My contribution to the discussion was to offer that God's desire that all men be saved (cf. 1 Timothy 2:4; 2 Peter 3:9) is distinct from His sovereign will. I argued that we have free will in this way: 1) sin is a transgression against God, thus 2) sin is a transgression against the will of God, so 3) God cannot command or will a person to sin because He would be willing against His will, so 4) our choice to sin is determined by our free will. God is not the author of sin, even though He is the author of those who sin.
It would be utterly contrary to His nature for God to will someone to not do His will. That's a paradox, plain and simple: in disobeying God, that man would be obeying God!

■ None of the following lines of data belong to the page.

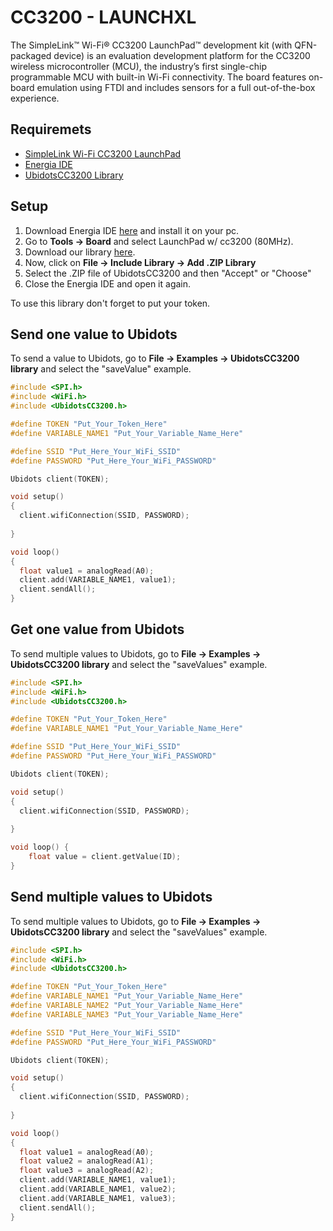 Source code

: # CC3200 - LAUNCHXL


The SimpleLink™ Wi-Fi® CC3200 LaunchPad™ development kit (with QFN-packaged device) is an evaluation development platform for the CC3200 wireless microcontroller (MCU), the industry’s first single-chip programmable MCU with built-in Wi-Fi connectivity. The board features on-board emulation using FTDI and includes sensors for a full out-of-the-box experience.

## Requiremets

* [SimpleLink Wi-Fi CC3200 LaunchPad](http://www.ti.com/tool/cc3200-launchxl)
* [Energia IDE](http://energia.nu/download/)
* [UbidotsCC3200 Library](https://github.com/ubidots/ubidots-CC3200/archive/master.zip)

## Setup

1. Download Energia IDE [here](http://energia.nu/download/) and install it on your pc.
2. Go to **Tools -> Board** and select LaunchPad w/ cc3200 (80MHz).
3. Download our library [here](https://github.com/ubidots/ubidots-CC3200/archive/master.zip).
4. Now, click on **File -> Include Library -> Add .ZIP Library**
5. Select the .ZIP file of UbidotsCC3200 and then "Accept" or "Choose"
6. Close the Energia IDE and open it again.

<aside class="notice">
To use this library don't forget to put your token.
</aside>
    
## Send one value to Ubidots

To send a value to Ubidots, go to **File -> Examples -> UbidotsCC3200 library** and select the "saveValue" example.


```c++
#include <SPI.h>
#include <WiFi.h>
#include <UbidotsCC3200.h>

#define TOKEN "Put_Your_Token_Here"
#define VARIABLE_NAME1 "Put_Your_Variable_Name_Here"

#define SSID "Put_Here_Your_WiFi_SSID"
#define PASSWORD "Put_Here_Your_WiFi_PASSWORD"

Ubidots client(TOKEN);

void setup()
{
  client.wifiConnection(SSID, PASSWORD);
  
}

void loop()
{
  float value1 = analogRead(A0);
  client.add(VARIABLE_NAME1, value1);
  client.sendAll();
}
```


## Get one value from Ubidots

To send multiple values to Ubidots, go to **File -> Examples -> UbidotsCC3200 library** and select the "saveValues" example.

```c++
#include <SPI.h>
#include <WiFi.h>
#include <UbidotsCC3200.h>

#define TOKEN "Put_Your_Token_Here"
#define VARIABLE_NAME1 "Put_Your_Variable_Name_Here"

#define SSID "Put_Here_Your_WiFi_SSID"
#define PASSWORD "Put_Here_Your_WiFi_PASSWORD"

Ubidots client(TOKEN);

void setup()
{
  client.wifiConnection(SSID, PASSWORD);
  
}

void loop() {
    float value = client.getValue(ID);
}
```

## Send multiple values to Ubidots 

To send multiple values to Ubidots, go to **File -> Examples -> UbidotsCC3200 library** and select the "saveValues" example.

```c++
#include <SPI.h>
#include <WiFi.h>
#include <UbidotsCC3200.h>

#define TOKEN "Put_Your_Token_Here"
#define VARIABLE_NAME1 "Put_Your_Variable_Name_Here"
#define VARIABLE_NAME2 "Put_Your_Variable_Name_Here"
#define VARIABLE_NAME3 "Put_Your_Variable_Name_Here"

#define SSID "Put_Here_Your_WiFi_SSID"
#define PASSWORD "Put_Here_Your_WiFi_PASSWORD"

Ubidots client(TOKEN);

void setup()
{
  client.wifiConnection(SSID, PASSWORD);
  
}

void loop()
{
  float value1 = analogRead(A0);
  float value2 = analogRead(A1);
  float value3 = analogRead(A2);
  client.add(VARIABLE_NAME1, value1);
  client.add(VARIABLE_NAME1, value2);  
  client.add(VARIABLE_NAME1, value3);
  client.sendAll();
}
```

Another way to come to the same conclusion comes from the words of Christ: "Not every one who says to me, 'Lord, Lord,' shall enter the kingdom of heaven, but he who does the will of my Father who is in heaven." (Matthew 7:21) If we have no free will, then that means we are all doing simply what God pre-ordained us to do: we are all doing God's will for us. That means all of us shall enter the kingdom of Heaven. That's absurd and is refuted soundly by Scripture. Thus, we have free will.
And again, we pray "Thy will be done". Why would we bother praying that if it's already being done?
God knows our free will decisions because He is God. He is outside of time, and so He knows what I'm doing before I go to bed, not because He commanded or willed it, but because He has already seen it by virtue of his omniscience.
With that out of the way, we finally moved onto John 6:53-58. I suggested that I was in the minority in my interpretation of these verses because I'm Catholic. Barry (who is such a gentle and kind man, and is newly engaged, so pray for him and his fiancée) asked me to give that Catholic interpretation.
So I did. I defended the Catholic teaching on the Eucharist several ways. I defended drinking Christ's blood against the commandment not to consume the blood of animals. I defended Christ's language, going from phago ("to consume" which could be philosophical, not physical) to trogo ("to gnaw", which is not used outside of the literal sense). I defended the context of this passage, which starts with the miraculous multiplication of fishes and loaves (a superabundance, an overabundance); which starts with mention of the Passover and ends with mention of Judas' future betrayal (as do the Last Supper accounts of the synoptic gospels). I defended the Church's "policy" on a "closed communion": receiving Holy Communion in the Catholic Church is a sign of being in Communion with the Church and all she teaches and professes to be true. I defended against the argument of "it is the Spirit that gives life; the flesh is of no avail", because Jesus does not say his flesh is of no avail, and the words that he spoke (which are Spirit and life) are quite plainly: "eat my flesh and drink my blood".
I also corrected a few misconceptions (voiced or not). The Church does not teach that Jesus becomes bread and wine: bread and wine become Jesus. The Church does not teach that mindless and rote consumption of Holy Communion saves us; on the contrary, she believes what St. Paul says on the subject, that those who receive unworthily receive condemnation! (cf. 1 Cor 11:27-30) I answered a question about whether a person has to receive Communion (such as a person who is baptized and dies before receiving Communion), although I didn't cite the Council of Trent (Session 21, Chapter IV).
We didn't finish the chapter, so I'll be going again next Thursday night for some "followup". Please pray for me, and pray for Barry, Steve, Kevin, Steve, John, Alan, Sidney, Joe, Yeol, and Gary.